→ **Problem to solve**
With the pictures set aside, return the lines below exactly, beginning at the first and ending at the line containing "方法不能被不同的 Java 线程调用；**".
+===+
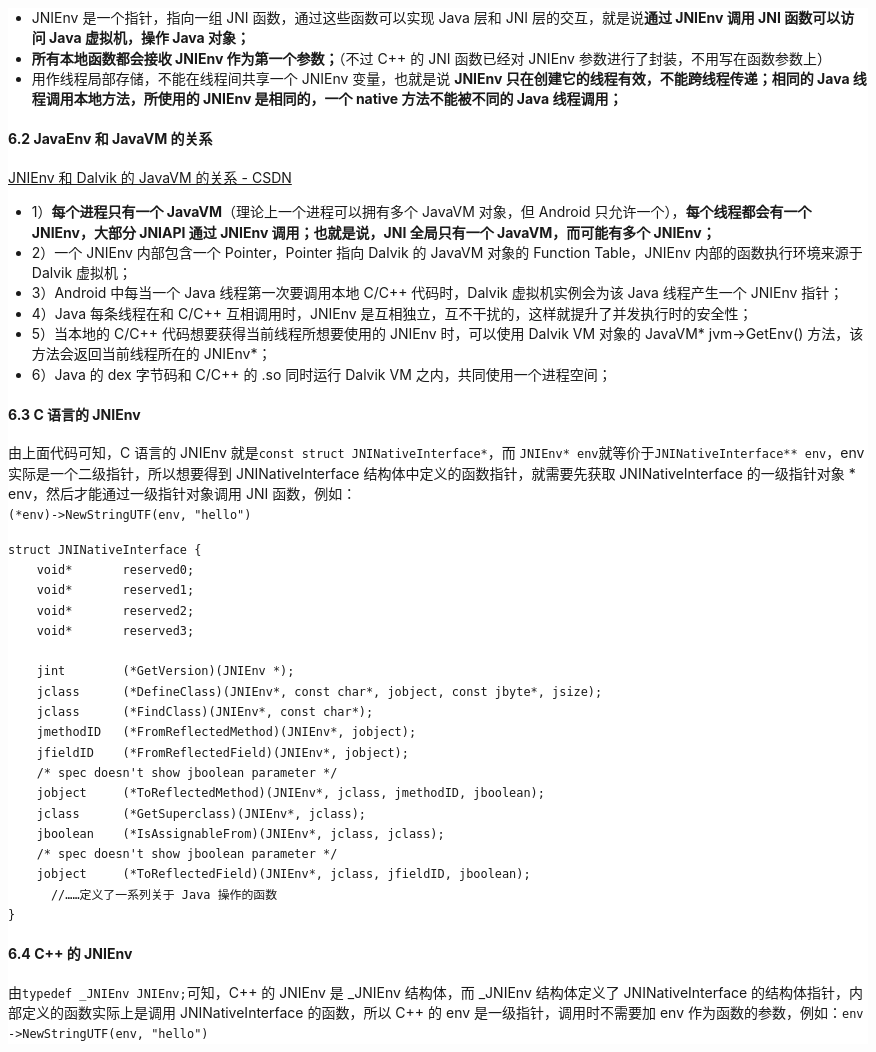*   JNIEnv 是一个指针，指向一组 JNI 函数，通过这些函数可以实现 Java 层和 JNI 层的交互，就是说**通过 JNIEnv 调用 JNI 函数可以访问 Java 虚拟机，操作 Java 对象；**
*   **所有本地函数都会接收 JNIEnv 作为第一个参数；**（不过 C++ 的 JNI 函数已经对 JNIEnv 参数进行了封装，不用写在函数参数上）
*   用作线程局部存储，不能在线程间共享一个 JNIEnv 变量，也就是说 **JNIEnv 只在创建它的线程有效，不能跨线程传递；相同的 Java 线程调用本地方法，所使用的 JNIEnv 是相同的，一个 native 方法不能被不同的 Java 线程调用；**

#### 6.2 JavaEnv 和 JavaVM 的关系

[JNIEnv 和 Dalvik 的 JavaVM 的关系 - CSDN](https://link.jianshu.com?t=http%3A%2F%2Fblog.csdn.net%2Fdtryl%2Farticle%2Fdetails%2F50682599)

*   1）**每个进程只有一个 JavaVM**（理论上一个进程可以拥有多个 JavaVM 对象，但 Android 只允许一个），**每个线程都会有一个 JNIEnv，大部分 JNIAPI 通过 JNIEnv 调用；也就是说，JNI 全局只有一个 JavaVM，而可能有多个 JNIEnv；**
*   2）一个 JNIEnv 内部包含一个 Pointer，Pointer 指向 Dalvik 的 JavaVM 对象的 Function Table，JNIEnv 内部的函数执行环境来源于 Dalvik 虚拟机；
*   3）Android 中每当一个 Java 线程第一次要调用本地 C/C++ 代码时，Dalvik 虚拟机实例会为该 Java 线程产生一个 JNIEnv 指针；
*   4）Java 每条线程在和 C/C++ 互相调用时，JNIEnv 是互相独立，互不干扰的，这样就提升了并发执行时的安全性；
*   5）当本地的 C/C++ 代码想要获得当前线程所想要使用的 JNIEnv 时，可以使用 Dalvik VM 对象的 JavaVM* jvm->GetEnv() 方法，该方法会返回当前线程所在的 JNIEnv*；
*   6）Java 的 dex 字节码和 C/C++ 的 .so 同时运行 Dalvik VM 之内，共同使用一个进程空间；

#### 6.3 C 语言的 JNIEnv

由上面代码可知，C 语言的 JNIEnv 就是`const struct JNINativeInterface*`，而 `JNIEnv* env`就等价于`JNINativeInterface** env`，env 实际是一个二级指针，所以想要得到 JNINativeInterface 结构体中定义的函数指针，就需要先获取 JNINativeInterface 的一级指针对象 * env，然后才能通过一级指针对象调用 JNI 函数，例如：  
`(*env)->NewStringUTF(env, "hello")`

```
struct JNINativeInterface {
    void*       reserved0;
    void*       reserved1;
    void*       reserved2;
    void*       reserved3;

    jint        (*GetVersion)(JNIEnv *);
    jclass      (*DefineClass)(JNIEnv*, const char*, jobject, const jbyte*, jsize);
    jclass      (*FindClass)(JNIEnv*, const char*);
    jmethodID   (*FromReflectedMethod)(JNIEnv*, jobject);
    jfieldID    (*FromReflectedField)(JNIEnv*, jobject);
    /* spec doesn't show jboolean parameter */
    jobject     (*ToReflectedMethod)(JNIEnv*, jclass, jmethodID, jboolean);
    jclass      (*GetSuperclass)(JNIEnv*, jclass);
    jboolean    (*IsAssignableFrom)(JNIEnv*, jclass, jclass);
    /* spec doesn't show jboolean parameter */
    jobject     (*ToReflectedField)(JNIEnv*, jclass, jfieldID, jboolean);
      //……定义了一系列关于 Java 操作的函数
}
```

#### 6.4 C++ 的 JNIEnv

由`typedef _JNIEnv JNIEnv;`可知，C++ 的 JNIEnv 是 _JNIEnv 结构体，而 _JNIEnv 结构体定义了 JNINativeInterface 的结构体指针，内部定义的函数实际上是调用 JNINativeInterface 的函数，所以 C++ 的 env 是一级指针，调用时不需要加 env 作为函数的参数，例如：`env->NewStringUTF(env, "hello")`
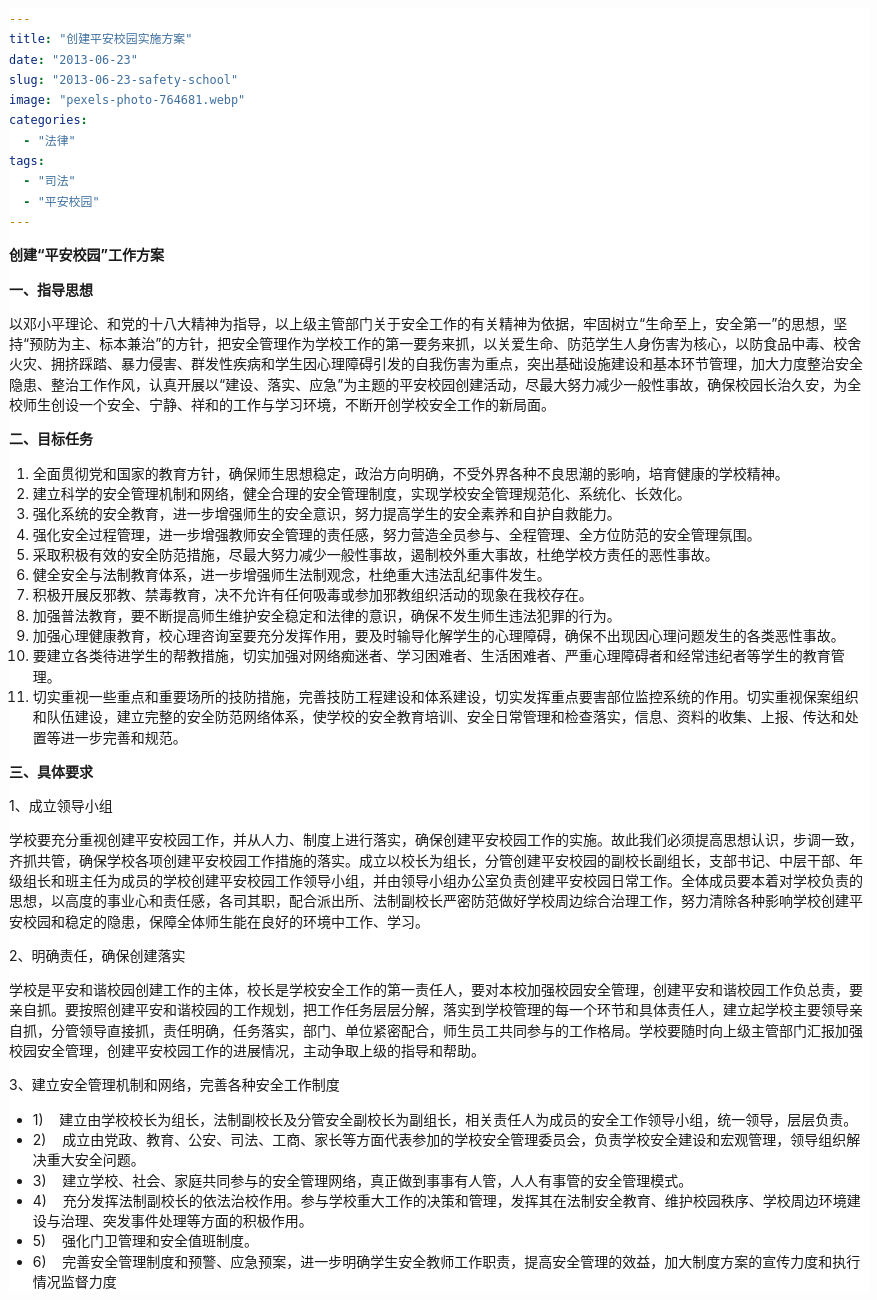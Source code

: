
 ```yaml
---
title: "创建平安校园实施方案"
date: "2013-06-23"
slug: "2013-06-23-safety-school"
image: "pexels-photo-764681.webp"
categories: 
  - "法律"
tags: 
  - "司法"
  - "平安校园"
---
```


**创建“平安校园”工作方案**

**一、指导思想**

以邓小平理论、和党的十八大精神为指导，以上级主管部门关于安全工作的有关精神为依据，牢固树立“生命至上，安全第一”的思想，坚持“预防为主、标本兼治”的方针，把安全管理作为学校工作的第一要务来抓，以关爱生命、防范学生人身伤害为核心，以防食品中毒、校舍火灾、拥挤踩踏、暴力侵害、群发性疾病和学生因心理障碍引发的自我伤害为重点，突出基础设施建设和基本环节管理，加大力度整治安全隐患、整治工作作风，认真开展以“建设、落实、应急”为主题的平安校园创建活动，尽最大努力减少一般性事故，确保校园长治久安，为全校师生创设一个安全、宁静、祥和的工作与学习环境，不断开创学校安全工作的新局面。  

**二、目标任务**

1. 全面贯彻党和国家的教育方针，确保师生思想稳定，政治方向明确，不受外界各种不良思潮的影响，培育健康的学校精神。
2. 建立科学的安全管理机制和网络，健全合理的安全管理制度，实现学校安全管理规范化、系统化、长效化。
3. 强化系统的安全教育，进一步增强师生的安全意识，努力提高学生的安全素养和自护自救能力。
4. 强化安全过程管理，进一步增强教师安全管理的责任感，努力营造全员参与、全程管理、全方位防范的安全管理氛围。
5. 采取积极有效的安全防范措施，尽最大努力减少一般性事故，遏制校外重大事故，杜绝学校方责任的恶性事故。
6. 健全安全与法制教育体系，进一步增强师生法制观念，杜绝重大违法乱纪事件发生。
7. 积极开展反邪教、禁毒教育，决不允许有任何吸毒或参加邪教组织活动的现象在我校存在。
8. 加强普法教育，要不断提高师生维护安全稳定和法律的意识，确保不发生师生违法犯罪的行为。
9. 加强心理健康教育，校心理咨询室要充分发挥作用，要及时输导化解学生的心理障碍，确保不出现因心理问题发生的各类恶性事故。
10. 要建立各类待进学生的帮教措施，切实加强对网络痴迷者、学习困难者、生活困难者、严重心理障碍者和经常违纪者等学生的教育管理。
11. 切实重视一些重点和重要场所的技防措施，完善技防工程建设和体系建设，切实发挥重点要害部位监控系统的作用。切实重视保案组织和队伍建设，建立完整的安全防范网络体系，使学校的安全教育培训、安全日常管理和检查落实，信息、资料的收集、上报、传达和处置等进一步完善和规范。

**三、具体要求**

1、成立领导小组

学校要充分重视创建平安校园工作，并从人力、制度上进行落实，确保创建平安校园工作的实施。故此我们必须提高思想认识，步调一致，齐抓共管，确保学校各项创建平安校园工作措施的落实。成立以校长为组长，分管创建平安校园的副校长副组长，支部书记、中层干部、年级组长和班主任为成员的学校创建平安校园工作领导小组，并由领导小组办公室负责创建平安校园日常工作。全体成员要本着对学校负责的思想，以高度的事业心和责任感，各司其职，配合派出所、法制副校长严密防范做好学校周边综合治理工作，努力清除各种影响学校创建平安校园和稳定的隐患，保障全体师生能在良好的环境中工作、学习。

2、明确责任，确保创建落实

学校是平安和谐校园创建工作的主体，校长是学校安全工作的第一责任人，要对本校加强校园安全管理，创建平安和谐校园工作负总责，要亲自抓。要按照创建平安和谐校园的工作规划，把工作任务层层分解，落实到学校管理的每一个环节和具体责任人，建立起学校主要领导亲自抓，分管领导直接抓，责任明确，任务落实，部门、单位紧密配合，师生员工共同参与的工作格局。学校要随时向上级主管部门汇报加强校园安全管理，创建平安校园工作的进展情况，主动争取上级的指导和帮助。

3、建立安全管理机制和网络，完善各种安全工作制度

- 1)    建立由学校校长为组长，法制副校长及分管安全副校长为副组长，相关责任人为成员的安全工作领导小组，统一领导，层层负责。
- 2)    成立由党政、教育、公安、司法、工商、家长等方面代表参加的学校安全管理委员会，负责学校安全建设和宏观管理，领导组织解决重大安全问题。
- 3)    建立学校、社会、家庭共同参与的安全管理网络，真正做到事事有人管，人人有事管的安全管理模式。
- 4)    充分发挥法制副校长的依法治校作用。参与学校重大工作的决策和管理，发挥其在法制安全教育、维护校园秩序、学校周边环境建设与治理、突发事件处理等方面的积极作用。
- 5)    强化门卫管理和安全值班制度。
- 6)    完善安全管理制度和预警、应急预案，进一步明确学生安全教师工作职责，提高安全管理的效益，加大制度方案的宣传力度和执行情况监督力度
+===+
→ **Result**
*   JNIEnv 是一个指针，指向一组 JNI 函数，通过这些函数可以实现 Java 层和 JNI 层的交互，就是说**通过 JNIEnv 调用 JNI 函数可以访问 Java 虚拟机，操作 Java 对象；**
*   **所有本地函数都会接收 JNIEnv 作为第一个参数；**（不过 C++ 的 JNI 函数已经对 JNIEnv 参数进行了封装，不用写在函数参数上）
*   用作线程局部存储，不能在线程间共享一个 JNIEnv 变量，也就是说 **JNIEnv 只在创建它的线程有效，不能跨线程传递；相同的 Java 线程调用本地方法，所使用的 JNIEnv 是相同的，一个 native 方法不能被不同的 Java 线程调用；**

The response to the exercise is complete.